- Born: September 10, 1943 (age 82) New Orleans
- Education: Dillard University Howard University Catholic University of America
- Scientific career
- Institutions: University of the District of Columbia National Academy of Sciences
- Thesis: Facilitating the Learning of General Abstract Denotative Concepts in Mathematics (1978)

= Beverly Anderson =

American mathematician and academic (born 1943)

Beverly Jacques Anderson (born September 10, 1943) is an American mathematician and emeritus professor at the University of the District of Columbia. In the 1990s she worked at the National Academy of Sciences as Director of Minority Programs for the Mathematical Sciences Education Board, and led the Making Mathematics Work for Minorities program.

== Early life and education ==
Anderson grew up in the 7th Ward of New Orleans in a time of segregation. She was born to Alvin Joseph and Dorothy Ann, who never finished high school. Anderson attended Valena C. Jones School, an elementary school. She attended a high school for African-Americans, where she excelled in mathematics. She earned a bachelor's degree in mathematics at Dillard University. She was the first member of her family to leave New Orleans when she moved to Howard University for graduate school. She completed a PhD at the Catholic University of America in 1978.

== Research and career ==
Anderson began teaching mathematics at the University of the District of Columbia in 1969. She was awarded one of the faculty awards from the White House Initiative for Historically Black Colleges and Universities. She took a leave of absence to join the National Research Council of the National Academy of Sciences in 1988, where she launched the Making Mathematics Work for Minorities program. The program had three aims: to attract national attention to the need for minority students in mathematics, to identify best practice in mathematics education for minority students and develop a national strategy and alliance to improve mathematics education. She ran a series of workshops around the country, sharing ideas about how to help minorities excel in mathematics. Anderson argued that teaching mathematics without acknowledging the cultural bias that favoured students aligned with European tradition could significantly disadvantage people of colour.

Anderson identified that minority students enrolled in two-year college programs were 20% less likely to earn a bachelor's degree than those who started in four-year programs. She emphasized that school mathematics programs needed to be maintained long-term, for magnet schools to support the teaching profession and for comprehensive four-year college programs.

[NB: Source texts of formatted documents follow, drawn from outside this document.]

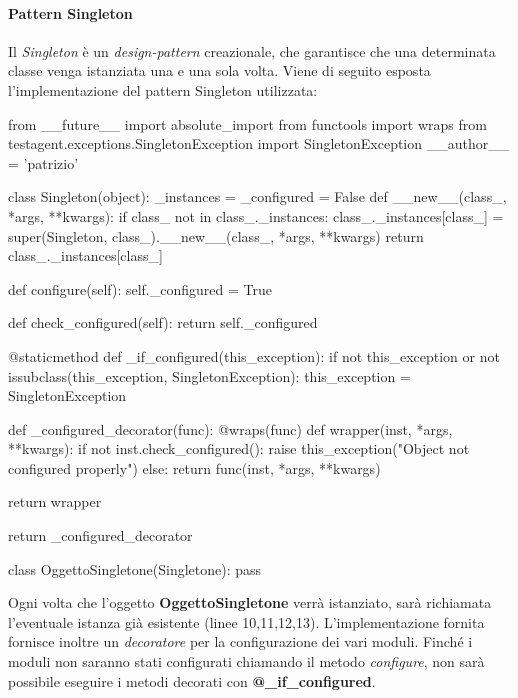 \documentclass[../main.tex]{subfiles}
\begin{document}
\paragraph{Pattern Singleton}
Il \textit{Singleton} è un \textit{design-pattern} creazionale, che garantisce che una determinata classe venga istanziata una e una sola volta.
Viene di seguito esposta l'implementazione del pattern Singleton utilizzata:
\begin{python}
from __future__ import absolute_import
from functools import wraps
from testagent.exceptions.SingletonException import SingletonException
__author__ = 'patrizio'


class Singleton(object):
    _instances = {}
    _configured = False
    def __new__(class_, *args, **kwargs):
        if class_ not in class_._instances:
            class_._instances[class_] = super(Singleton, class_).__new__(class_, *args, **kwargs)
        return class_._instances[class_]

    def configure(self):
        self._configured = True

    def check_configured(self):
        return self._configured

    @staticmethod
    def _if_configured(this_exception):
        if not this_exception or not issubclass(this_exception, SingletonException):
            this_exception = SingletonException

        def _configured_decorator(func):
            @wraps(func)
            def wrapper(inst, *args, **kwargs):
                if not inst.check_configured():
                    raise this_exception("Object not configured properly")
                else:
                    return func(inst, *args, **kwargs)

            return wrapper

        return _configured_decorator
        
class OggettoSingletone(Singletone):
    pass
\end{python}
Ogni volta che l'oggetto \textbf{OggettoSingletone} verrà istanziato, sarà richiamata l'eventuale istanza già esistente (linee 10,11,12,13).
L'implementazione fornita fornisce inoltre un \textit{decoratore} per la configurazione dei vari moduli. Finché i moduli non saranno stati configurati chiamando il metodo \textit{configure}, non sarà possibile eseguire i metodi decorati con \textbf{@\_if\_configured}.
\newpage
\end{document}
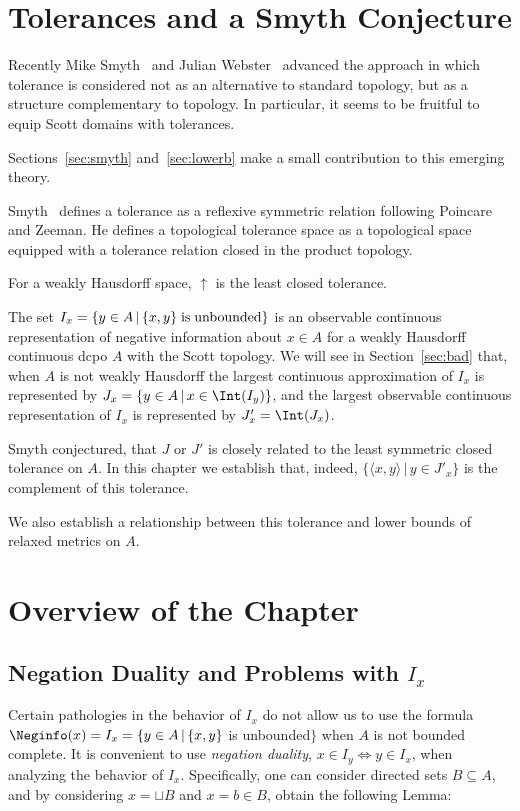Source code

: \section{Tolerances and a Smyth Conjecture}

Recently Mike Smyth~\cite{Smyth2} and Julian Webster~\cite{Webster}
advanced the approach in which tolerance is considered not as
an alternative to standard topology, but as a structure complementary 
to topology. In particular, it seems to be fruitful to equip
Scott domains with tolerances.

Sections~\ref{sec:smyth} 
and~\ref{sec:lowerb} make a small contribution to this emerging
theory.

Smyth~\cite{Smyth2} defines a tolerance as a reflexive symmetric
relation following Poincare and Zeeman. He defines a topological
tolerance space as a topological space equipped with a
tolerance relation closed in the product topology.

For a weakly Hausdorff space, $\uparrow$ is
the least closed tolerance.

The set
$I_x=\{y\in A\,|\, \{x,y\} {\rm \; is \;
unbounded}\}$ is an observable continuous representation of negative
information about $x \in A$
for a weakly Hausdorff continuous dcpo $A$ with the Scott
topology. We will see in Section~\ref{sec:bad} that, 
when $A$ is not weakly Hausdorff the largest continuous
approximation of $I_x$ is represented by
$J_x = \{y\in A\,|\, x \in \Int(I_y)\}$,
and the largest observable continuous representation of $I_x$
is represented by $J'_x = \Int (J_x)$.

Smyth conjectured, that $J$ or $J'$ is closely related to
the least symmetric closed tolerance on $A$. In this chapter we
establish that, indeed, $\{\langle x, y \rangle\,|\, y \in J'_x\}$
is the complement of this tolerance.

We also establish a relationship between this tolerance and
lower bounds of relaxed metrics on $A$.

\section{Overview of the Chapter}

\subsection{Negation Duality and Problems with $I_x$}

Certain pathologies in the behavior of $I_x$ do not allow
us to use the formula 
$\Neginfo(x) = I_x = \{y\in A\,|\,\{x,y\}$ is
unbounded$\}$
when $A$ is not bounded complete.
It is convenient to use {\em negation duality},
$x \in I_y \Leftrightarrow y \in I_x$, when analyzing the behavior
of $I_x$. Specifically, one can consider directed sets $B \subseteq A$,
and by considering $x = \sqcup B$ and $x = b \in B$, obtain the
following Lemma:

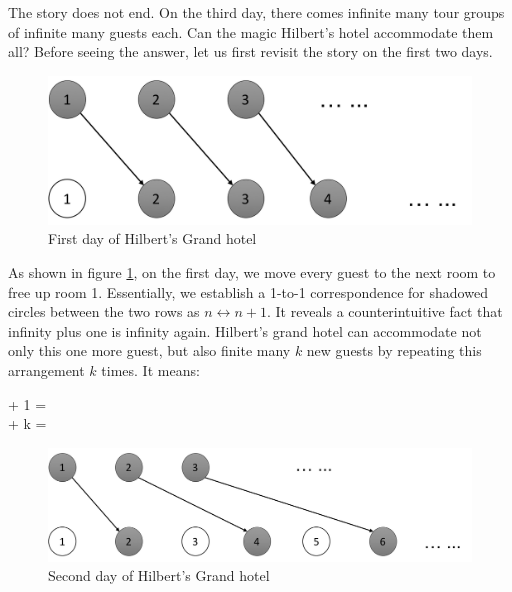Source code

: \documentclass{article}
\begin{document}
The story does not end. On the third day, there comes infinite many tour groups of infinite many guests each. Can the magic Hilbert's hotel accommodate them all? Before seeing the answer, let us first revisit the story on the first two days.

\begin{figure}[htbp]
 \centering
 \includegraphics[scale=0.4]{img/Hilbert-hotel-1.png}
 \caption{First day of Hilbert's Grand hotel}
 \label{fig:Hilbert-hotel-1}
\end{figure}

As shown in figure \ref{fig:Hilbert-hotel-1}, on the first day, we move every guest to the next room to free up room 1. Essentially, we establish a 1-to-1 correspondence for shadowed circles between the two rows as $n \leftrightarrow n+1$. It reveals a counterintuitive fact that infinity plus one is infinity again. Hilbert's grand hotel can accommodate not only this one more guest, but also finite many $k$ new guests by repeating this arrangement $k$ times. It means:

\bean
\infty + 1 = \infty \\
\infty + k = \infty \\
\eean

\begin{figure}[htbp]
 \centering
 \includegraphics[scale=0.4]{img/Hilbert-hotel-2.png}
 \caption{Second day of Hilbert's Grand hotel}
 \label{fig:Hilbert-hotel-2}
\end{figure}
\end{document}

In her 40-year career at the University of the District of Columbia, Anderson was a Professor of Mathematics, Mathematics Department Chair, and Dean of the College of Arts and Sciences. She was made Provost and Vice President of Academic Affairs in 1997; however her appointment as provost was rescinded in 1999 after it was deemed to have been made without a proper search. She remained as a consultant on the National Academy of Sciences mathematics education program, serving as a consultant for the Everybody Counts report in 2000. In 2013 Anderson was appointed to the Prince George's County School Board.